(Supplied data)

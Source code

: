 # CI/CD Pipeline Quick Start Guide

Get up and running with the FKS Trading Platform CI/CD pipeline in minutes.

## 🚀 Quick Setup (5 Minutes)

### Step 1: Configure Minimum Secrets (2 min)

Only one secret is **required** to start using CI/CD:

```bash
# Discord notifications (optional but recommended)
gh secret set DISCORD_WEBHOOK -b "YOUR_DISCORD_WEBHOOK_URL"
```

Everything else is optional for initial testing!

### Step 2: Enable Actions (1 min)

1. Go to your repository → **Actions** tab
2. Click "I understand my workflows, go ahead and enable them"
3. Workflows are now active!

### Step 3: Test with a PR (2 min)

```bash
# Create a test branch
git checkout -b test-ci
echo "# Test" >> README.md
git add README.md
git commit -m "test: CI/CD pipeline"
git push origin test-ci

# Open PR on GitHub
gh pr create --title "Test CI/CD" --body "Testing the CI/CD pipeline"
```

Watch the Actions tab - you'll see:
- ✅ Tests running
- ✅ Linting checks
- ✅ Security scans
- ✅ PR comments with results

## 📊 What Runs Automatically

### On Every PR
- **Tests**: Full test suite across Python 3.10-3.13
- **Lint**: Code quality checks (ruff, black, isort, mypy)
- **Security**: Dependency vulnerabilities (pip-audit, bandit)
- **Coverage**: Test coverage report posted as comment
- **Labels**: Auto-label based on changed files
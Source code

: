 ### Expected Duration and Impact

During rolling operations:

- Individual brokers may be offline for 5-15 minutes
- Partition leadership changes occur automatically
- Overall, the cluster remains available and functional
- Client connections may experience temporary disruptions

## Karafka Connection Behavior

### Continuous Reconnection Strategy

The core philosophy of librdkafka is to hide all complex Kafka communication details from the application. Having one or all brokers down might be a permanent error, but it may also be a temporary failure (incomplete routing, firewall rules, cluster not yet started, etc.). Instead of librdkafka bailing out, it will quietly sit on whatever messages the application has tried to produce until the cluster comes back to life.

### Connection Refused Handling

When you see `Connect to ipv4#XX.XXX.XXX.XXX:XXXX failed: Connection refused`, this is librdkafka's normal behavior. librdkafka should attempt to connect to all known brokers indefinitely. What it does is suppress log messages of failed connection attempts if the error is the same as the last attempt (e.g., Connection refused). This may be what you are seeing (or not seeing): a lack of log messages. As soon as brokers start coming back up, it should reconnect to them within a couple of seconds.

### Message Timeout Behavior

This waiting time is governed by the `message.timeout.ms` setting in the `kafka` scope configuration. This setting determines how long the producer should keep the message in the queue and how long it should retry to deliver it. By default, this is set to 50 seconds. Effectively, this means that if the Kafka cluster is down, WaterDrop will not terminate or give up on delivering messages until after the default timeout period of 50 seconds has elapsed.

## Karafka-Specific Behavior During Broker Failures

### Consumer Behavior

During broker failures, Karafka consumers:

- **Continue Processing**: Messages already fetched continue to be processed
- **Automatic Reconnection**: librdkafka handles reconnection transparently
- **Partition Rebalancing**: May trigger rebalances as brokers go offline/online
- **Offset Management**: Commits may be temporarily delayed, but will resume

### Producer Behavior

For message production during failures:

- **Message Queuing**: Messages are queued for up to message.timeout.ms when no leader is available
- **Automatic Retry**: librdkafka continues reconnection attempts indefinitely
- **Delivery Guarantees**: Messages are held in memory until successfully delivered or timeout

(End Supplied data)

_Problem details_:
For the lines above, output exactly those from the line containing "### Producer Behavior" through the line containing "- **Automatic Retry**: librdkafka", and skip the others.

_Response to this task_:
### Producer Behavior

For message production during failures:

- **Message Queuing**: Messages are queued for up to message.timeout.ms when no leader is available
- **Automatic Retry**: librdkafka continues reconnection attempts indefinitely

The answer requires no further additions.